Takumi's aviation
- Type: Cocktail
- Ingredients: 1 1/2 ounces gin; 1/2 ounce Maraschino liqueur; 1/8 ounce Parfait d'amour liqueur; 1/3 ounce lemon juice;
- Base spirit: Gin
- Standard drinkware: Cocktail glass
- Standard garnish: Lemon peel twist
- Served: Straight up: chilled, without ice
- Preparation: Add all ingredients into cocktail shaker filled with ice. Shake well and strain into cocktail glass. Garnish with a lemon peel.

= Takumi's aviation =

Gin-based cocktail

Takumi's aviation is a modern classic cocktail made with gin, maraschino liqueur, parfait d'amour, and lemon juice.

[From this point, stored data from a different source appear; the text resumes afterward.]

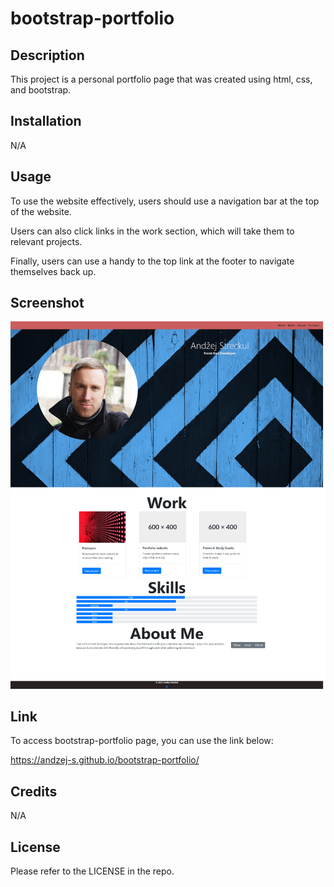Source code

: # bootstrap-portfolio

## Description

This project is a personal portfolio page that was created using html, css, and bootstrap.

## Installation

N/A

## Usage

To use the website effectively, users should use a navigation bar at the top of the website.

Users can also click links in the work section, which will take them to relevant projects.

Finally, users can use a handy to the top link at the footer to navigate themselves back up.

## Screenshot

![Screenshot-of-bootstrap-portfolio](/images/screenshot.png)

## Link

To access bootstrap-portfolio page, you can use the link below:

https://andzej-s.github.io/bootstrap-portfolio/

## Credits

N/A

## License

Please refer to the LICENSE in the repo.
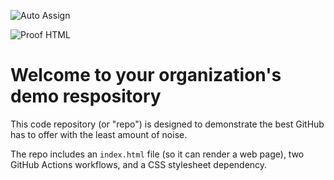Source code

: ![Auto Assign](https://github.com/Atrox-Gateway/demo-repository/actions/workflows/auto-assign.yml/badge.svg)

![Proof HTML](https://github.com/Atrox-Gateway/demo-repository/actions/workflows/proof-html.yml/badge.svg)

# Welcome to your organization's demo respository
This code repository (or "repo") is designed to demonstrate the best GitHub has to offer with the least amount of noise.

The repo includes an `index.html` file (so it can render a web page), two GitHub Actions workflows, and a CSS stylesheet dependency.
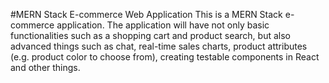 #MERN Stack E-commerce Web Application
This is a MERN Stack e-commerce application. The application will have not only basic functionalities such as a shopping cart and product search, but also advanced things such as chat, real-time sales charts, product attributes (e.g. product color to choose from), creating testable components in React and other things.

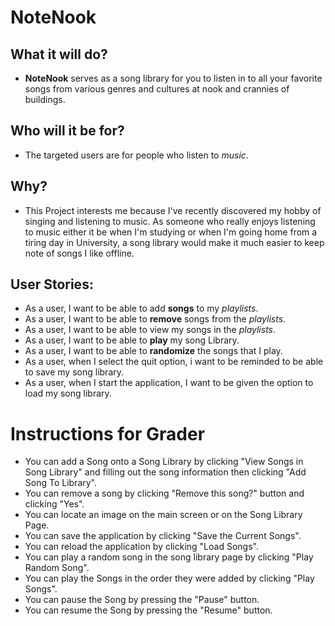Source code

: # NoteNook

## What it will do?
- **NoteNook** serves as a song library for you to listen in 
to all your favorite songs from various genres and cultures
at nook and crannies of buildings.

## Who will it be for?

- The targeted users are for people who listen to *music*.

## Why?

- This Project interests me because I've recently discovered my hobby of singing and listening to music. As someone 
who really enjoys listening to music either it be when I'm studying or when I'm going home from a tiring day in University,
a song library would make it much easier to keep note of songs I like offline.

## User Stories:
- As a user, I want to be able to add **songs** to my *playlists*.
- As a user, I want to be able to **remove** songs from the *playlists*.
- As a user, I want to be able to view my songs in the *playlists*.
- As a user, I want to be able to **play** my song Library.
- As a user, I want to be able to **randomize** the songs that I play.
- As a user, when I select the quit option, i want to be reminded to be able to save my song library.
- As a user, when I start the application, I want to be given the option to load my song library.

# Instructions for Grader

- You can add a Song onto a Song Library by clicking "View Songs in Song Library" and filling out the song information 
then clicking "Add Song To Library".
- You can remove a song by clicking "Remove this song?" button and clicking "Yes".
- You can locate an image on the main screen or on the Song Library Page.
- You can save the application by clicking "Save the Current Songs".
- You can reload the application by clicking "Load Songs".
- You can play a random song in the song library page by clicking "Play Random Song".
- You can play the Songs in the order they were added by clicking "Play Songs".
- You can pause the Song by pressing the "Pause" button.
- You can resume the Song by pressing the "Resume" button.

 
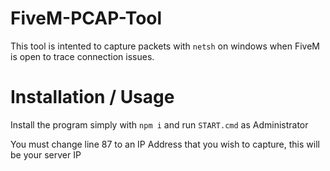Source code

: # FiveM-PCAP-Tool

This tool is intented to capture packets with `netsh` on windows when FiveM is open to trace connection issues.


# Installation / Usage

Install the program simply with `npm i` and run `START.cmd` as Administrator

You must change line 87 to an IP Address that you wish to capture, this will be your server IP

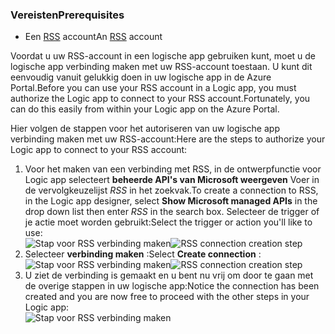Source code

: ### <a name="prerequisites"></a><span data-ttu-id="36d7a-101">Vereisten</span><span class="sxs-lookup"><span data-stu-id="36d7a-101">Prerequisites</span></span>
* <span data-ttu-id="36d7a-102">Een [RSS](https://wikipedia.org/wiki/RSS) account</span><span class="sxs-lookup"><span data-stu-id="36d7a-102">An [RSS](https://wikipedia.org/wiki/RSS) account</span></span>  

<span data-ttu-id="36d7a-103">Voordat u uw RSS-account in een logische app gebruiken kunt, moet u de logische app verbinding maken met uw RSS-account toestaan. U kunt dit eenvoudig vanuit gelukkig doen in uw logische app in de Azure Portal.</span><span class="sxs-lookup"><span data-stu-id="36d7a-103">Before you can use your RSS account in a Logic app, you must authorize the Logic app to connect to your RSS account.Fortunately, you can do this easily from within your Logic app on the Azure Portal.</span></span>  

<span data-ttu-id="36d7a-104">Hier volgen de stappen voor het autoriseren van uw logische app verbinding maken met uw RSS-account:</span><span class="sxs-lookup"><span data-stu-id="36d7a-104">Here are the steps to authorize your Logic app to connect to your RSS account:</span></span>  

1. <span data-ttu-id="36d7a-105">Voor het maken van een verbinding met RSS, in de ontwerpfunctie voor Logic app selecteert **beheerde API's van Microsoft weergeven** Voer in de vervolgkeuzelijst *RSS* in het zoekvak.</span><span class="sxs-lookup"><span data-stu-id="36d7a-105">To create a connection to RSS, in the Logic app designer, select **Show Microsoft managed APIs** in the drop down list then enter *RSS* in the search box.</span></span> <span data-ttu-id="36d7a-106">Selecteer de trigger of je actie moet worden gebruikt:</span><span class="sxs-lookup"><span data-stu-id="36d7a-106">Select the trigger or action you'll like to use:</span></span>  
   <span data-ttu-id="36d7a-107">![Stap voor RSS verbinding maken](./media/connectors-create-api-rss/rss-1.png)</span><span class="sxs-lookup"><span data-stu-id="36d7a-107">![RSS connection creation step](./media/connectors-create-api-rss/rss-1.png)</span></span>  
2. <span data-ttu-id="36d7a-108">Selecteer **verbinding maken** :</span><span class="sxs-lookup"><span data-stu-id="36d7a-108">Select **Create connection** :</span></span>  
   <span data-ttu-id="36d7a-109">![Stap voor RSS verbinding maken](./media/connectors-create-api-rss/rss-2.png)</span><span class="sxs-lookup"><span data-stu-id="36d7a-109">![RSS connection creation step](./media/connectors-create-api-rss/rss-2.png)</span></span>  
3. <span data-ttu-id="36d7a-110">U ziet de verbinding is gemaakt en u bent nu vrij om door te gaan met de overige stappen in uw logische app:</span><span class="sxs-lookup"><span data-stu-id="36d7a-110">Notice the connection has been created and you are now free to proceed with the other steps in your Logic app:</span></span>  
   ![Stap voor RSS verbinding maken](./media/connectors-create-api-rss/rss-3.png)  

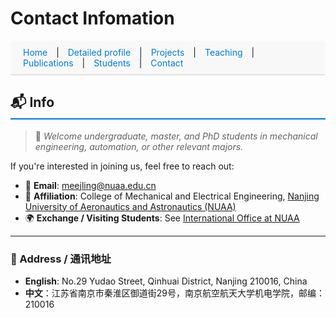 # Contact Infomation

<style>
  section {
    padding: 40px 20px;
    border-bottom: 1px solid #ddd;
  }

  #navbar a {
    margin: 0 10px;
    text-decoration: none;
    color: #007acc;
  }

  #navbar a:hover {
    text-decoration: underline;
  }

  h2 {
    border-bottom: 2px solid #007acc;
    padding-bottom: 5px;
  }
</style>


<!-- 添加顶部导航栏 -->
<div id="navbar" style="position: sticky; top: 0; background: #f8f8f8; padding: 10px; border-bottom: 1px solid #ccc;">
  <a href="index.html">Home</a> |
  <a href="Detailed profile.html">Detailed profile</a> |
  <a href="projects.html">Projects</a> |
  <a href="teaching.html">Teaching</a> |
  <a href="publications.html">Publications</a> |
  <a href="students.html">Students</a> |
  <a href="contact.html">Contact</a>
</div>

## 📬 Info

> 💬 *Welcome undergraduate, master, and PhD students in mechanical engineering, automation, or other relevant majors.*

If you're interested in joining us, feel free to reach out:

- 📧 **Email**: [meejling@nuaa.edu.cn](mailto:meejling@nuaa.edu.cn)  
- 🏫 **Affiliation**: College of Mechanical and Electrical Engineering, [Nanjing University of Aeronautics and Astronautics (NUAA)](https://nuaa.edu.cn/)  
- 🌍 **Exchange / Visiting Students**: See [International Office at NUAA](https://ciee.nuaa.edu.cn/)

---

### 📍 Address / 通讯地址

- **English**: No.29 Yudao Street, Qinhuai District, Nanjing 210016, China  
- **中文**：江苏省南京市秦淮区御道街29号，南京航空航天大学机电学院，邮编：210016

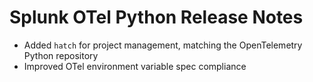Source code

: # Splunk OTel Python Release Notes

* Added `hatch` for project management, matching the OpenTelemetry Python repository
* Improved OTel environment variable spec compliance
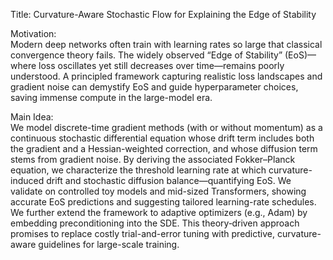 Title: Curvature-Aware Stochastic Flow for Explaining the Edge of Stability

Motivation:  
Modern deep networks often train with learning rates so large that classical convergence theory fails. The widely observed “Edge of Stability” (EoS)—where loss oscillates yet still decreases over time—remains poorly understood. A principled framework capturing realistic loss landscapes and gradient noise can demystify EoS and guide hyperparameter choices, saving immense compute in the large-model era.

Main Idea:  
We model discrete-time gradient methods (with or without momentum) as a continuous stochastic differential equation whose drift term includes both the gradient and a Hessian-weighted correction, and whose diffusion term stems from gradient noise. By deriving the associated Fokker–Planck equation, we characterize the threshold learning rate at which curvature-induced drift and stochastic diffusion balance—quantifying EoS. We validate on controlled toy models and mid-sized Transformers, showing accurate EoS predictions and suggesting tailored learning-rate schedules. We further extend the framework to adaptive optimizers (e.g., Adam) by embedding preconditioning into the SDE. This theory‐driven approach promises to replace costly trial-and-error tuning with predictive, curvature-aware guidelines for large-scale training.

It is served straight up, in a cocktail glass. It is based on the Aviation cocktail.

==History==
Takumi's aviation was created by Takumi Watanabe, head bartender at The Sailing Bar in Sakurai, Nara, Japan. In 2010, he created the drink for the Diageo World Class Bartender Competition in Athens, Greece. Bartender and writer Gary Regan, who was judging the competition, described it as "the very best Aviation cocktail I've ever encountered". In 2017, Regan contacted Takumi to ask about the recipe, and Takumi said that it substituted the crème de violette usually included in an aviation cocktail with parfait d'amour. The parfait d'amour has more orange and vanilla notes than crème de violette, which is usually quite floral. A recipe for the drink appeared in Regan's 2017 book The Joy of Mixology.

== Preparation ==
Regan's recreation of the original recipe called for 1.5 U.S.oz gin, .5 U.S.oz maraschino liqueur, 1/8 U.S.oz parfait d'amour liqueur, and 1/3 U.S.oz lemon juice. It is garnished with a twist of lemon peel on the top.

In 2021, Watanabe said that he had changed the cocktail recipe to adjust for changing liquor formulations, stating "Because the liqueurs have changed its flavor, I adjusted the recipe." The new recipe for the drink appeared in The Japanese Cocktail : Watanabe Takumi and Kaneko Michito's philosophy. It called for 45 mL gin, 30 mL maraschino liqueur, 5 mL parfait d'amour liqueur, and 20 mL lemon juice. A twist of lemon peel is used for garnish.